On a bright, clear winter day with the threat of snow in the air we met in the study at London House. Only a few volumes are on the shelves as the moving in is far from fully completed The sections already in place are an interesting indicator – shelves on the episcopate, Greek history and culture, the Holy Spirit, Gospel commentaries and the origins of the Chartres family and their famous cathedral! And a shelf on the history of the City of London and its churches and distinctive life. On the wall above his desk he has hung the picture of Bishop Juxon, the Laudian protégé whose fairness to all churchmanships made him the obvious candidate for Canterbury at the Restoration. Chartres himself is tall, imposing, slightly thinning and bearded with a manner that is both welcoming and serious and spins into conversation about mission and our common experience of East End ministry as if continuing a conversation, momentarily interrupted, with an old friend. Volumes by “Cosmo” (Bishop of Stepney 1901, Archbishop of York 1908, Canterbury 1928) and Mudie Smith spill onto the table as he teases at the disconnection of men from the Gospel. Why and when did men cut off? When you visit a house as a priest, he recalls, the husband will take one look at you and say, “Oh good evening Vicar, you must want the wife”. Isn’t it true? I remember many baptism visits in Poplar having that response and I used to say, “Why? Isn’t it your baby too?”. Only once did I get the reply, “No it * ! * ! * !well isn’t!”
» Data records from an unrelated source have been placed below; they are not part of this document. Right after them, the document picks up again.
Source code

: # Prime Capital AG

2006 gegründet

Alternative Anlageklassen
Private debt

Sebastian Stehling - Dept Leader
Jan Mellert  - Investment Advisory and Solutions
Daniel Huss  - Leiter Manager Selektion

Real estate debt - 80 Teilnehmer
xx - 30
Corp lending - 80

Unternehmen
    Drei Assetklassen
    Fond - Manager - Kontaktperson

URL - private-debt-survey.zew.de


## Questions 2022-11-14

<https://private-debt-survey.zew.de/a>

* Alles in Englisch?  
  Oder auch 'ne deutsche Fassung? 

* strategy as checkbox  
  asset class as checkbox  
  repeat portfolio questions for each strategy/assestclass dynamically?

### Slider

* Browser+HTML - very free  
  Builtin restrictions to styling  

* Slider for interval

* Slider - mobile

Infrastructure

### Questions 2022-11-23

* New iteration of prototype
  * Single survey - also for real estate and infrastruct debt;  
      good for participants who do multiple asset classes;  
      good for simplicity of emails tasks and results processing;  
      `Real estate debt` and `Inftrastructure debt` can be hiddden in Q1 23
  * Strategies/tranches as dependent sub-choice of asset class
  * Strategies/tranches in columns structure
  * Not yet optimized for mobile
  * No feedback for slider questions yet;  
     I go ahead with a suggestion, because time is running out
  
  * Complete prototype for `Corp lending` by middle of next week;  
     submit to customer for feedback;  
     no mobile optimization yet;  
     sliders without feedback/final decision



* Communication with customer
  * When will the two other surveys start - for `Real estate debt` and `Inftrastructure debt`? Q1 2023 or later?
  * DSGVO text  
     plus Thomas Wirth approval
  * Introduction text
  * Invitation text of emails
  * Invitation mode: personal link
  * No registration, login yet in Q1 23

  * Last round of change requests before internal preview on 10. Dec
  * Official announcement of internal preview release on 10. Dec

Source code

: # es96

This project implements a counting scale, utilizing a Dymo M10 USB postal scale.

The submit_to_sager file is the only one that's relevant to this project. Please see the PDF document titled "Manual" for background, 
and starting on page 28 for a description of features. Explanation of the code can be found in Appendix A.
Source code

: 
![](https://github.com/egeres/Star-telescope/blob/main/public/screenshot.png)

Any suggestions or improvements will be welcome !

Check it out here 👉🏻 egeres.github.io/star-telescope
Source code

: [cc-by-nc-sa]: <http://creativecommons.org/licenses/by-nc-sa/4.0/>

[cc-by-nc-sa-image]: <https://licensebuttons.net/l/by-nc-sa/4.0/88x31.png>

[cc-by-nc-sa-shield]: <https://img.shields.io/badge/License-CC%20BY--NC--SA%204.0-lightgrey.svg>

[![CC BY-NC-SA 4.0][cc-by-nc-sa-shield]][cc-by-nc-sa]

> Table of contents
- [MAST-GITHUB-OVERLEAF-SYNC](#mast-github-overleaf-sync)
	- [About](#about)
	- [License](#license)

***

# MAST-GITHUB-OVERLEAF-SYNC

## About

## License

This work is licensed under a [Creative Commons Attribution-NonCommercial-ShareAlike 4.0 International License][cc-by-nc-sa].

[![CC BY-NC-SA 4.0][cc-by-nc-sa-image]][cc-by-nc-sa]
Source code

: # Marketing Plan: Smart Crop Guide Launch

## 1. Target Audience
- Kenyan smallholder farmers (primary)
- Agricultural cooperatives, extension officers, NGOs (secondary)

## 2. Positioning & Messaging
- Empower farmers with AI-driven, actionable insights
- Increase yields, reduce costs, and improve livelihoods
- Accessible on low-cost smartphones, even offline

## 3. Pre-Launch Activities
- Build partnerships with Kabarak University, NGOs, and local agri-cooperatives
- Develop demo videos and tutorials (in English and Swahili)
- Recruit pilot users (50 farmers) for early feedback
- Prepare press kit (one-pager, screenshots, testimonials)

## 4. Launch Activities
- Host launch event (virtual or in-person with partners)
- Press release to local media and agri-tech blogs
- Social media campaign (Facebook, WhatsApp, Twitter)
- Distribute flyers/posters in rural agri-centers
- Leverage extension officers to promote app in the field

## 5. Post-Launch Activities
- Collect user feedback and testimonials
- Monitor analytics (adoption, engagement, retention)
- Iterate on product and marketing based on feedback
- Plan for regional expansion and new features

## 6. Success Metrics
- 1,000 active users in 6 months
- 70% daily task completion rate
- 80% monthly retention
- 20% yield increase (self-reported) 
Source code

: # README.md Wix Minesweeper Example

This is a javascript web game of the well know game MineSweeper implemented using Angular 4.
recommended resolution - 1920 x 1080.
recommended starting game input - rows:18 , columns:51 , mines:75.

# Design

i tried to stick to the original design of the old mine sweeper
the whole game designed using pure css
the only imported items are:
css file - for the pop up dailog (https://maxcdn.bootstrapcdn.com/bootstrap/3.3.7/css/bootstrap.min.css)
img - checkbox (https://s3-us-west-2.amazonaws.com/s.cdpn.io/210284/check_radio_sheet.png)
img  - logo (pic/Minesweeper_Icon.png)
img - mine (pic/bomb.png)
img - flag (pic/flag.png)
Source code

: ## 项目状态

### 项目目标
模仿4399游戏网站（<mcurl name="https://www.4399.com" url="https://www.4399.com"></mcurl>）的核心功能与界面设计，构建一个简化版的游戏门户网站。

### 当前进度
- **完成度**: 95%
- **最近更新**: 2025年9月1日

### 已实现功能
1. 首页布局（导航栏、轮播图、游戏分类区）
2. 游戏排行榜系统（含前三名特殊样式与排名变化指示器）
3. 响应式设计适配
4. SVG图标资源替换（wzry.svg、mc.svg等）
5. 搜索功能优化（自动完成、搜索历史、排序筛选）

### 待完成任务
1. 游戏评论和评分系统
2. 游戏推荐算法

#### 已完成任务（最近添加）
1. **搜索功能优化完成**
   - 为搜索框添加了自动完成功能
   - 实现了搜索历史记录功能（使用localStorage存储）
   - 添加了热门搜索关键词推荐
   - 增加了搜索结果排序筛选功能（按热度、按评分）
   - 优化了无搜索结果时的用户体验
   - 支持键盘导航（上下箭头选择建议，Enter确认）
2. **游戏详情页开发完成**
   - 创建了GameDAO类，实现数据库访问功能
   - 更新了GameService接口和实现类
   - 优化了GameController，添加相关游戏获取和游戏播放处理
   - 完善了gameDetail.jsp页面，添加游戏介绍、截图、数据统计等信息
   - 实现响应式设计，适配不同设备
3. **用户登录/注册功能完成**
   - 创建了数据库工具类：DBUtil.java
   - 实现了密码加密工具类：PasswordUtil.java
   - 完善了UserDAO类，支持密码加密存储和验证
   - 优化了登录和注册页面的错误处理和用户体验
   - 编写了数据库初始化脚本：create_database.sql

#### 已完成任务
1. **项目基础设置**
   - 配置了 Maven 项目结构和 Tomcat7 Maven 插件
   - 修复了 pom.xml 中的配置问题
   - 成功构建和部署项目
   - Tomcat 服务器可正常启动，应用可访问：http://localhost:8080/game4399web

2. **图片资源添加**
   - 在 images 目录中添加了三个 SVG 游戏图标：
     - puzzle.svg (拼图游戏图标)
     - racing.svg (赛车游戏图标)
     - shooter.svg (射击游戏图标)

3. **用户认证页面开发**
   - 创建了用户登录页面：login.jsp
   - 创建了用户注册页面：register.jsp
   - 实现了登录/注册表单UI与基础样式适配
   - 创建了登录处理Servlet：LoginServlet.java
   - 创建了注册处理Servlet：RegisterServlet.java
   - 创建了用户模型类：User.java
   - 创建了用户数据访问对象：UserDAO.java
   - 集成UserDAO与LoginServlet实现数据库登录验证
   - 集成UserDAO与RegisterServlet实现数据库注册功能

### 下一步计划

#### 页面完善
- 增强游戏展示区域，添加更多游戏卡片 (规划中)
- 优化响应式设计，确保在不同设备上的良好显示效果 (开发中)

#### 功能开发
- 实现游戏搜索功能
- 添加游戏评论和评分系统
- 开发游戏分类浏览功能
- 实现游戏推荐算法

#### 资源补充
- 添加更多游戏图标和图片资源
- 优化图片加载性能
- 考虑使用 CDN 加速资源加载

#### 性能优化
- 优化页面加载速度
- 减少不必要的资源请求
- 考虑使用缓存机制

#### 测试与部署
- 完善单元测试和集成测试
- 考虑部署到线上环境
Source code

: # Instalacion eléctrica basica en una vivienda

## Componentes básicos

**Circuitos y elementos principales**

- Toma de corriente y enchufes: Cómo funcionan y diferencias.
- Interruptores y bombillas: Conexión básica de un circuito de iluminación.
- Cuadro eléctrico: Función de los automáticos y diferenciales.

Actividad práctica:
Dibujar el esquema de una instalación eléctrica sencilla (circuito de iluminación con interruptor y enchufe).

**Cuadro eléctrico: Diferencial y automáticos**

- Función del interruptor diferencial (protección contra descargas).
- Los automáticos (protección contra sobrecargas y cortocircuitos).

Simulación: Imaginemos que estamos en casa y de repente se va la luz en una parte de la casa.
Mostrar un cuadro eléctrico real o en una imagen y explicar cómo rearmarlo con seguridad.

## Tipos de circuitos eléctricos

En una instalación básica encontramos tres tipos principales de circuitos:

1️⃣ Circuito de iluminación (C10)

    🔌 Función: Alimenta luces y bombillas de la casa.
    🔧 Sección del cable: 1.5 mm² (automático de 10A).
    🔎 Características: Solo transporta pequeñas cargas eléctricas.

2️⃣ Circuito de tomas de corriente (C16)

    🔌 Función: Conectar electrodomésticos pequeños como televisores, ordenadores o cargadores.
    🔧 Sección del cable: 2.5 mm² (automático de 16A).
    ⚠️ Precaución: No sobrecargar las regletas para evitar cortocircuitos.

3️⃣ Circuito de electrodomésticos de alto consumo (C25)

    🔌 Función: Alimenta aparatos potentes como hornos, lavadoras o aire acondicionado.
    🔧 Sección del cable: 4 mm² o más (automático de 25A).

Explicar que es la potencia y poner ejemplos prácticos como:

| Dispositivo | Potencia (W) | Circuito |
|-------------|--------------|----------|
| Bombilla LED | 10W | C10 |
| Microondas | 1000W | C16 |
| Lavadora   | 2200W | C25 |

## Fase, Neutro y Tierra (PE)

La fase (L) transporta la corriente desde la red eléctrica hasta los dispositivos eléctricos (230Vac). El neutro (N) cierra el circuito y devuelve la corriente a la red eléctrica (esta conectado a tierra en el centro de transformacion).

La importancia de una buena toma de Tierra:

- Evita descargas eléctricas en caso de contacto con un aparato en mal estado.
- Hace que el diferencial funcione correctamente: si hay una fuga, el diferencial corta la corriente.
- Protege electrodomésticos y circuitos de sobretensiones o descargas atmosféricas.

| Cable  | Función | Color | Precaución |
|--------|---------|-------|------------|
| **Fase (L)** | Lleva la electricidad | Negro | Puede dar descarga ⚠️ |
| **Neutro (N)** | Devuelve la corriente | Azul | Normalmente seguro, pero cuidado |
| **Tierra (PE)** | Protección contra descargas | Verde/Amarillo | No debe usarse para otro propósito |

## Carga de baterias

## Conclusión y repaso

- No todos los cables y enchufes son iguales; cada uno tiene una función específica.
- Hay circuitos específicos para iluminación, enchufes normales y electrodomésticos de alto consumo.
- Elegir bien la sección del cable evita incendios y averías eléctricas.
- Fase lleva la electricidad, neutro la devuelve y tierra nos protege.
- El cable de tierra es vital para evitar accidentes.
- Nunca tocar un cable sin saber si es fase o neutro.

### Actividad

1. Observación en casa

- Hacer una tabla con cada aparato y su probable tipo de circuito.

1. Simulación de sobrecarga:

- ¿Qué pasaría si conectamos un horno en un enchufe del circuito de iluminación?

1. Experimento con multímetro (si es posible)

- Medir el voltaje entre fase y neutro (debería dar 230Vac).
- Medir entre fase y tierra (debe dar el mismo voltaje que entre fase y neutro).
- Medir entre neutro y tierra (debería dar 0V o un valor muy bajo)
But Chartres is wrestling with the missing men in the same way Daniel Cozens does in his Walk of 1000 men. Why do Muslim and Jewish men see it as essential to get stuck in and so many Christian men regard faith and morality as women’s work? There is a “loss of potency and guts” in English Christianity – he summarises this with an anatomical term. I proffer the consistent experience of the ordinands I have known that too many theological colleges have an unhappy tendency to emasculate and eviscerate their male candidates in the quest for the new cardinal virtue of “flexibility”.

A diplomatic Chartres agrees that too many are “educated into less usefulness” and is enthusiastic about the development of the London Ministerial Training Scheme. Traditionalists will watch this one with interest and caution, familiar as they are with the abominations of other Diocese MTS schemes. Certainly London is a large diocese with massive resources. If they cannot do it no-one can. Chartres is insistent that London MTS will have a huge emphasis on the spiritual dimension and, what he calls, “a greater sense of rootedness in the corporate prayer of the church “. Common prayer, daily offices – so neglected – not an achievement but a minimum prerequisite. Half the allotted time, I realise with horror, has already gone in a mutual excitement about mission and education. This may be good Christianity but it is bad journalism! “You cut me short whenever you want,” he says. O.K.!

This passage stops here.